Exercise requirements: Exactly as written, please set down all of the entries again, with no pictures.

*** Information ***

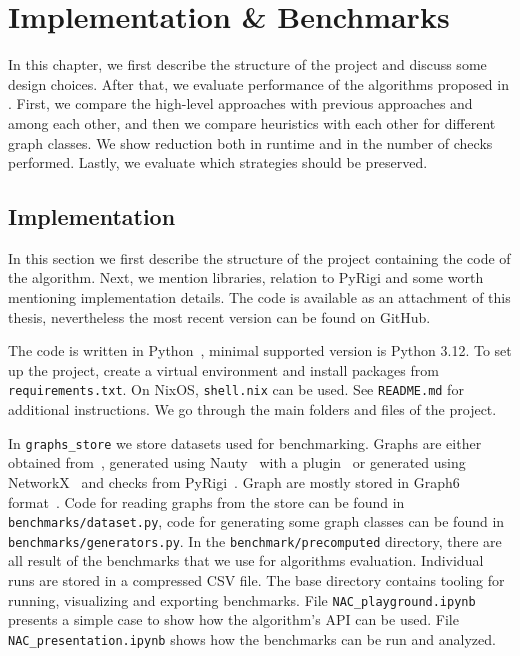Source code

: \chapter{Implementation \& Benchmarks}%
\label{chapter:benchmarks}

\begin{chapterabstract}

	In this chapter, we first describe the structure of the project
	and discuss some design choices.
	After that, we evaluate performance of the algorithms
	proposed in .
	First, we compare the high-level approaches with previous approaches and among each other,
	and then we compare heuristics with each other
	for different  graph classes.
	We show reduction both in runtime and in the number
	of \IsNACColoring{} checks performed.
	Lastly, we evaluate which strategies should be preserved.

\end{chapterabstract}

\section{Implementation}

In this section we first describe the structure of the project containing
the code of the algorithm.
Next, we mention libraries, relation to PyRigi and
some worth mentioning implementation details.
The code is available as an attachment of this thesis,
nevertheless the most recent version can be found on
 GitHub.

The code is written in Python~\cite{python}, minimal supported version is Python 3.12.
To set up the project, create a virtual environment and install packages
from \texttt{requirements.txt}. On NixOS, \texttt{shell.nix} can be used.
See \texttt{README.md} for additional instructions.
We go through the main folders and files of the project.

In \texttt{graphs\_store} we store datasets used for benchmarking.
Graphs are either obtained from~\cite{extremal_graphs},
generated using Nauty~\cite{nauty} with a plugin~\cite{nauty_plugin}
or generated using NetworkX~\cite{networkx} and checks from PyRigi~\cite{pyrigi}.
Graph are mostly stored in Graph6 format~\cite{graph6}.
Code for reading graphs from the store can be found in \texttt{benchmarks/dataset.py},
code for generating some graph classes can be found in  \texttt{benchmarks/generators.py}.
In the \texttt{benchmark/precomputed} directory, there are all result of the benchmarks that
we use for algorithms evaluation.
Individual runs are stored in a compressed CSV file.
%
The base directory contains tooling for running, visualizing and exporting benchmarks.
File \texttt{NAC\_playground.ipynb} presents a simple case
to show how the algorithm's API can be used.
File \texttt{NAC\_presentation.ipynb} shows how the benchmarks can be run and analyzed.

*** End of Information ***

Answer to this exercise:
Source code

: \chapter{Implementation \& Benchmarks}%
\label{chapter:benchmarks}

\begin{chapterabstract}

	In this chapter, we first describe the structure of the project
	and discuss some design choices.
	After that, we evaluate performance of the algorithms
	proposed in .
	First, we compare the high-level approaches with previous approaches and among each other,
	and then we compare heuristics with each other
	for different  graph classes.
	We show reduction both in runtime and in the number
	of \IsNACColoring{} checks performed.
	Lastly, we evaluate which strategies should be preserved.

\end{chapterabstract}

\section{Implementation}

In this section we first describe the structure of the project containing
the code of the algorithm.
Next, we mention libraries, relation to PyRigi and
some worth mentioning implementation details.
The code is available as an attachment of this thesis,
nevertheless the most recent version can be found on
 GitHub.

The code is written in Python~\cite{python}, minimal supported version is Python 3.12.
To set up the project, create a virtual environment and install packages
from \texttt{requirements.txt}. On NixOS, \texttt{shell.nix} can be used.
See \texttt{README.md} for additional instructions.
We go through the main folders and files of the project.

In \texttt{graphs\_store} we store datasets used for benchmarking.
Graphs are either obtained from~\cite{extremal_graphs},
generated using Nauty~\cite{nauty} with a plugin~\cite{nauty_plugin}
or generated using NetworkX~\cite{networkx} and checks from PyRigi~\cite{pyrigi}.
Graph are mostly stored in Graph6 format~\cite{graph6}.
Code for reading graphs from the store can be found in \texttt{benchmarks/dataset.py},
code for generating some graph classes can be found in  \texttt{benchmarks/generators.py}.
In the \texttt{benchmark/precomputed} directory, there are all result of the benchmarks that
we use for algorithms evaluation.
Individual runs are stored in a compressed CSV file.
%
The base directory contains tooling for running, visualizing and exporting benchmarks.
File \texttt{NAC\_playground.ipynb} presents a simple case
to show how the algorithm's API can be used.
File \texttt{NAC\_presentation.ipynb} shows how the benchmarks can be run and analyzed.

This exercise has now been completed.